Extracted records:
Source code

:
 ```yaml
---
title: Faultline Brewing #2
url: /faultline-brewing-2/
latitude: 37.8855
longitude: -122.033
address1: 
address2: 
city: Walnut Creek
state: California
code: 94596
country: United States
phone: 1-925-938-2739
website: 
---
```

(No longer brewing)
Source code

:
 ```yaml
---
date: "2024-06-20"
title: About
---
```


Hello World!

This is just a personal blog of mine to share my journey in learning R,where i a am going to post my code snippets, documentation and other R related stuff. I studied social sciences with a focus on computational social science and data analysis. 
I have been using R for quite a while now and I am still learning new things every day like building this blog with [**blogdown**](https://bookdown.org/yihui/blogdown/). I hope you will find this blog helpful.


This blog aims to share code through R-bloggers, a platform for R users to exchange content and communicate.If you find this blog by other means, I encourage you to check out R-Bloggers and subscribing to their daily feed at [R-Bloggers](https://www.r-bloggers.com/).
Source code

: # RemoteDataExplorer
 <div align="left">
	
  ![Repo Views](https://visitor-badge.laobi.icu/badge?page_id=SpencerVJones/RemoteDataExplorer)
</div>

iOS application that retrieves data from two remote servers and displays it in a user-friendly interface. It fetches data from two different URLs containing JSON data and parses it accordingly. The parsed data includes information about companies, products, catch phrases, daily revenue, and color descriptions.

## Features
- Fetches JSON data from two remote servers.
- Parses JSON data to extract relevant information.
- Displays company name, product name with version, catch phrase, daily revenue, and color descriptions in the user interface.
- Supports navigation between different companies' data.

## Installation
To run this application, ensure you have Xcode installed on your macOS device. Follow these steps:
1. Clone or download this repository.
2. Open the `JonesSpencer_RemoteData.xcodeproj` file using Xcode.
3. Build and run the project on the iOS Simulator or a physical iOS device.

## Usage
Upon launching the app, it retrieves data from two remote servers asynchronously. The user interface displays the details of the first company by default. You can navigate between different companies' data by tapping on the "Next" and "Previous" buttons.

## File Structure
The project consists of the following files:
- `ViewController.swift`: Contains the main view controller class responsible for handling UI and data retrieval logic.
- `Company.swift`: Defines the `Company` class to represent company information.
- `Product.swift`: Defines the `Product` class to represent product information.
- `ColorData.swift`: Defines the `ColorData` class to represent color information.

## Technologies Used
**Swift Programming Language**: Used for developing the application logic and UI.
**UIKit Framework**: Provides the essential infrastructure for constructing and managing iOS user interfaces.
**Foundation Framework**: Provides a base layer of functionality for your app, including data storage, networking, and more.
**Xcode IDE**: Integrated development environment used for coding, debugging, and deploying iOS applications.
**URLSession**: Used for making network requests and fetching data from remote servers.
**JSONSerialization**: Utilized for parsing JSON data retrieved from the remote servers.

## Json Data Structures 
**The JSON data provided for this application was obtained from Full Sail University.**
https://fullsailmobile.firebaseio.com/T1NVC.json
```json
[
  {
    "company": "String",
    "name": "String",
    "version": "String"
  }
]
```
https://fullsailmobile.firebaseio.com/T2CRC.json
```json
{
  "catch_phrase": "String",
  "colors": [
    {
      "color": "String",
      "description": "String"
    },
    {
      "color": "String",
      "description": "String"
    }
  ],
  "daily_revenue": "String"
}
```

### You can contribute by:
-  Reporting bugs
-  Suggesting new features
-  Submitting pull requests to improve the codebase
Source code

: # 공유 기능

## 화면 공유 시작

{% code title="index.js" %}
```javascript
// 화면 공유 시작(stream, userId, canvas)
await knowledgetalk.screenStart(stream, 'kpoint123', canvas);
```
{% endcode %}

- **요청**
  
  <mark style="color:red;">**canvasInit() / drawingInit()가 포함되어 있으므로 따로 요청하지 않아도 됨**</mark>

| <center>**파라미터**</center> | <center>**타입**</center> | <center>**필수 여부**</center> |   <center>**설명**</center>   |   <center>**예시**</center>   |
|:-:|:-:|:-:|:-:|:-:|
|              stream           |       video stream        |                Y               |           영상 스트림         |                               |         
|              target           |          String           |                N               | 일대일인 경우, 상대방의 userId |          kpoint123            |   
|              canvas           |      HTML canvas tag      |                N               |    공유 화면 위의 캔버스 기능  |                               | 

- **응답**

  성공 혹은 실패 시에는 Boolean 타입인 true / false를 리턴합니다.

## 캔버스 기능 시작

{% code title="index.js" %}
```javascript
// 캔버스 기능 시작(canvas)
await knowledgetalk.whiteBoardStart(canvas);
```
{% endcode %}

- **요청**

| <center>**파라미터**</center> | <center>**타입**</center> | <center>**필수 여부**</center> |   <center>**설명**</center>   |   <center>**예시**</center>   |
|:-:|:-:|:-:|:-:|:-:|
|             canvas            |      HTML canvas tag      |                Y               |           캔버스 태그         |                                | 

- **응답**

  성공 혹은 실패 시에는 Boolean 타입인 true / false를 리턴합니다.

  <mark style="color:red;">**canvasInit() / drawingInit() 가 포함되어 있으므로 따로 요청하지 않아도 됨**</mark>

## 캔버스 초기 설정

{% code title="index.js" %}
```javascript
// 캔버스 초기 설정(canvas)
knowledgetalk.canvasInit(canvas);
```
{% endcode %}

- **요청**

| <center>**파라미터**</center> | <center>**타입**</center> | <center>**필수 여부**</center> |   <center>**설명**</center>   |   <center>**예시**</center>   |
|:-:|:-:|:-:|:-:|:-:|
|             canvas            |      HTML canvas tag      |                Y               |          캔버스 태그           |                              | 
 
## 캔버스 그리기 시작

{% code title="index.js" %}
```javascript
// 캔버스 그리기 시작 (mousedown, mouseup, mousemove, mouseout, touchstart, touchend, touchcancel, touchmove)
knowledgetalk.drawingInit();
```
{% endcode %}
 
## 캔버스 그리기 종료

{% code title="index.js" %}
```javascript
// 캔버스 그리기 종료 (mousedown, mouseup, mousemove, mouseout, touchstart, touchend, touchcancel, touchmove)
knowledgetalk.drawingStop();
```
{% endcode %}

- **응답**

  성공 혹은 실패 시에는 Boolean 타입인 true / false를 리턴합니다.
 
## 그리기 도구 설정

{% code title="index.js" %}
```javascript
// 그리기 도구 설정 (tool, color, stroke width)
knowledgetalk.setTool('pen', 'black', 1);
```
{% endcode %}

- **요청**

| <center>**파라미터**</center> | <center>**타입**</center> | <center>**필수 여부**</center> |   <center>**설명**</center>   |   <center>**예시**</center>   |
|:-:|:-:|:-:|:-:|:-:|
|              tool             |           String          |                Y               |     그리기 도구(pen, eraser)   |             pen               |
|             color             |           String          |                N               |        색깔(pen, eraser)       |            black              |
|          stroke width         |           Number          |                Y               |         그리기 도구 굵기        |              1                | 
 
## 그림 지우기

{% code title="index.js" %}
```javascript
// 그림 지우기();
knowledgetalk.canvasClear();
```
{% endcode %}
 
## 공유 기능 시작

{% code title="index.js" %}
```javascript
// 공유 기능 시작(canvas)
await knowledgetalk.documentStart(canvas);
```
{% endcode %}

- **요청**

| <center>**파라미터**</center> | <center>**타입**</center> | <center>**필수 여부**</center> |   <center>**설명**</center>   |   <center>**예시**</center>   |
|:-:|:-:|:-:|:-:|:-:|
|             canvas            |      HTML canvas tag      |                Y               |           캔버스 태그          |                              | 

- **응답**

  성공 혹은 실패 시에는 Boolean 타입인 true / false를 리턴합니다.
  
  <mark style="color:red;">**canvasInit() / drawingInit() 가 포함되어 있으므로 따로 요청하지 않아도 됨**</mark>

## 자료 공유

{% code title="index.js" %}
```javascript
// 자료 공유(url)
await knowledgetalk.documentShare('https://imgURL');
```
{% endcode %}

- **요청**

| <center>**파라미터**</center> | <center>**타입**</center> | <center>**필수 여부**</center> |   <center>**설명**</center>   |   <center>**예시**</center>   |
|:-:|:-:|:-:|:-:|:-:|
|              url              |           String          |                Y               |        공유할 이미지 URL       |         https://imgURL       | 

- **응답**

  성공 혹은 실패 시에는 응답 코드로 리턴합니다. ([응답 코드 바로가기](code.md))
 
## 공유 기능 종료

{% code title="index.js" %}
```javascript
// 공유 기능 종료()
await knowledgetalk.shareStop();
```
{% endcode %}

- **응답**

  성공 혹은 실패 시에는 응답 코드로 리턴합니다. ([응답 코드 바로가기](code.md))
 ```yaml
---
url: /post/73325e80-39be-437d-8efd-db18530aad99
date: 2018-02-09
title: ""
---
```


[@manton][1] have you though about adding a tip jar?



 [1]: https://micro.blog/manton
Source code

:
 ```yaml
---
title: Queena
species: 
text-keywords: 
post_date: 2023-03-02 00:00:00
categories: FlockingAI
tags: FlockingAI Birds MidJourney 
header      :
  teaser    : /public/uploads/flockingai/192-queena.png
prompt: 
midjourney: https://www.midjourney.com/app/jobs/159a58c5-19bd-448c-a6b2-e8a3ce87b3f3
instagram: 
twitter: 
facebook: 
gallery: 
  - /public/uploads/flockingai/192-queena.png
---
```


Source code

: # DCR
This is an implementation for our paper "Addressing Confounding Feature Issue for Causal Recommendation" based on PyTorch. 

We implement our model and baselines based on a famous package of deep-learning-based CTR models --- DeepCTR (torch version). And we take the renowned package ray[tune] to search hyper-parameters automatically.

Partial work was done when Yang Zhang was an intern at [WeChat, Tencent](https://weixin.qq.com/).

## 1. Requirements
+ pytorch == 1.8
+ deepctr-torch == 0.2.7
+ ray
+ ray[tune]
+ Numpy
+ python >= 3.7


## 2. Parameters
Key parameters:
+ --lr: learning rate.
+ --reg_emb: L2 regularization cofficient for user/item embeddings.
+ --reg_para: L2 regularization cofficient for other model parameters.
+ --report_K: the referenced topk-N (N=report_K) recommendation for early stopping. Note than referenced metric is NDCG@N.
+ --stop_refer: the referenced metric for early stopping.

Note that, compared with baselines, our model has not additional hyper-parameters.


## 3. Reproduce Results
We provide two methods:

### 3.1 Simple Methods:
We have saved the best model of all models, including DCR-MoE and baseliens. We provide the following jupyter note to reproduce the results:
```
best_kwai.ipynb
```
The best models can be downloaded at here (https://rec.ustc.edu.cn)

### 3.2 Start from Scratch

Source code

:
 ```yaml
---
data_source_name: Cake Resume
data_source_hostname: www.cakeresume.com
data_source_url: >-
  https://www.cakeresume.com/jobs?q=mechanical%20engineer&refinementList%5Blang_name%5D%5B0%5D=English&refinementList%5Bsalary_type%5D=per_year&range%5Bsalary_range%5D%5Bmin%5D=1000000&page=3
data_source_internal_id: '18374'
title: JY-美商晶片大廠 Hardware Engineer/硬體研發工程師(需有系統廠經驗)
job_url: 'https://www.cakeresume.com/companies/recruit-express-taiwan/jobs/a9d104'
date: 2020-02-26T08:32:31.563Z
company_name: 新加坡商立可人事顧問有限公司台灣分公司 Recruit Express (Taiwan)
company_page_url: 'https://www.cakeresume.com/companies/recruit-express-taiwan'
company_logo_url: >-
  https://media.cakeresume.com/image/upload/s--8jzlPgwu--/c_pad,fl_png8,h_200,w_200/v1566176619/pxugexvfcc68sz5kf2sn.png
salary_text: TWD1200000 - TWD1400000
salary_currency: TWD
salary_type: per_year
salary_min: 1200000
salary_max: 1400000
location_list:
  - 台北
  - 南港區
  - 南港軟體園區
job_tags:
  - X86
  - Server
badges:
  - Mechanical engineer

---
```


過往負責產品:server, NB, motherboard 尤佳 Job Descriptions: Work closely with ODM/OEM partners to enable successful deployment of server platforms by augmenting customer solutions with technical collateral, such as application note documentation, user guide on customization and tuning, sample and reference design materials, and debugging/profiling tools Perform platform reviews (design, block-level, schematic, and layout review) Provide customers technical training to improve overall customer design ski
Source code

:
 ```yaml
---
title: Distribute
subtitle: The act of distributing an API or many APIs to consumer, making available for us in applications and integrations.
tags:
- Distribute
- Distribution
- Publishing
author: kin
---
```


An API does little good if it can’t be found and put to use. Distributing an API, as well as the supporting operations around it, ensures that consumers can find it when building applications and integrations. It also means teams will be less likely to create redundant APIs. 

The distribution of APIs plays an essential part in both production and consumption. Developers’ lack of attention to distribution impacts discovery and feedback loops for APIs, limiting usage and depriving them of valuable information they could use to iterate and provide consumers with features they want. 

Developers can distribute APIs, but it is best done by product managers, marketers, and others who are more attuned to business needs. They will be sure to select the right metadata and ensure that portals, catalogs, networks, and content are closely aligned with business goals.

What to produce:
Count up the lines in the entries that hold "platform", and respond with that count and no other text.

Result of this task:
2